* * *But let's talk about a few things, data and ways to present it among them.
One of the best books I can't remember the title of, a book ostensibly about commercial art, had a very good section on how to avoid telling lies with charts and graphs. It is staggeringly easy to do so, intentionally or not, because of a few factors.
The first is that we love a pretty picture. If scales and hues need to be adjusted to get an eye-catching presentation (or just to fit the page or screen), we will do so. You end up doing things like over-emphasizing small variations between very large numbers (commonly done by rescaling or trimming bar charts or graphs to remove "all that wasted space.)
Another is that while most of the growth (and decay) processes in the world tend to proceed logarithmically, our perceptions and expectations are linear. Even our senses scale exponentially rather than linearly. In the very short term, the straight line and the swooping curve track closely enough to get by -- but in the long term, they diverge rapidly. Once a processes gets started, it ends up going like a rocket! That's why, outside of a few hard-hit and early-onset areas, you're probably looking around and thinking, "Hunh. Not much of a pandemic." In NYC, ERs are packed, gurneys in the hallways, and they're nearly out of ICU beds. Even here in Indianapolis, the biggest hospitals are starting to feel the pinch -- and we've got a couple weeks to go before the peak, if present predictions hold.
A third is confirmation bias: we're good at cherry-picking what we see or read to conform what we already expect. This is the bane of experimental work, and why in things like drug trials, there has to be a "control" group, who do everything your test group does -- except use the drug under test.

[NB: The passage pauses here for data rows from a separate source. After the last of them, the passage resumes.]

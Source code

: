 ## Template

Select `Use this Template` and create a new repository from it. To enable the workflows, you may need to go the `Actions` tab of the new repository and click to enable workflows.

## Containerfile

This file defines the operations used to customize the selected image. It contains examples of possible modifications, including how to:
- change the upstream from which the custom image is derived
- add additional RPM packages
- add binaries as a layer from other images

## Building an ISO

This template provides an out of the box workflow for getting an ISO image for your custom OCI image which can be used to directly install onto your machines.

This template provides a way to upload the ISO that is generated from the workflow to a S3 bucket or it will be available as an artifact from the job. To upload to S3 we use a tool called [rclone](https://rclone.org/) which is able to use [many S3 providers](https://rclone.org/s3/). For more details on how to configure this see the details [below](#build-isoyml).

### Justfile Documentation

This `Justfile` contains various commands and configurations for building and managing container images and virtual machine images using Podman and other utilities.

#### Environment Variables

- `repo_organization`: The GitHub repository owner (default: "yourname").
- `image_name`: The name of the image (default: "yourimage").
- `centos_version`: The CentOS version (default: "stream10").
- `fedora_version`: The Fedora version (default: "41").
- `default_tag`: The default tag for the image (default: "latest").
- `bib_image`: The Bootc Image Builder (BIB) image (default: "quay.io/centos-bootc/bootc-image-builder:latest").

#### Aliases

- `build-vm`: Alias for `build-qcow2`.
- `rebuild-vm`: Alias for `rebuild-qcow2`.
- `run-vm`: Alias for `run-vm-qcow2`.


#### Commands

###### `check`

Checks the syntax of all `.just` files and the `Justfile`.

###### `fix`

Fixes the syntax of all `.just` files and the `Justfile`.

A fourth is "granularity." For the United States, the Johns Hopkins coronavirus map only goes to the county level; for Canada, case data is per Province or Territory, and for most of Europe, it's per country. These are not sections of equal population; they're just handy chunks that probably reflect how the data comes in to JHU. The IHME data and predictions, on the other hand, are state-by-state at their narrowest; you're not going to find anything about measures taken by cities and counties on their pages, though it may affect their predictive models. You can't read this data any deeper than it goes.
Fifth and last, our good old friend, Dunning-Kruger Syndrome: we don't know what we don't know. Heck, I can do math, I can read a study written in plain English -- why shouldn't I make my own predictions? One reason would be that I don't know how good a model a locked-down cruise ship full of the kinds of people who can afford to go on a cruise might be for a large American city, full of a wide assortment of people doing a wide assortment of things; YMMV, but remember, there are folks who make a living doing this sort of thing and the reputable ones are extremely cautious about inferring too much.
Please, let's just do what we can to get through this.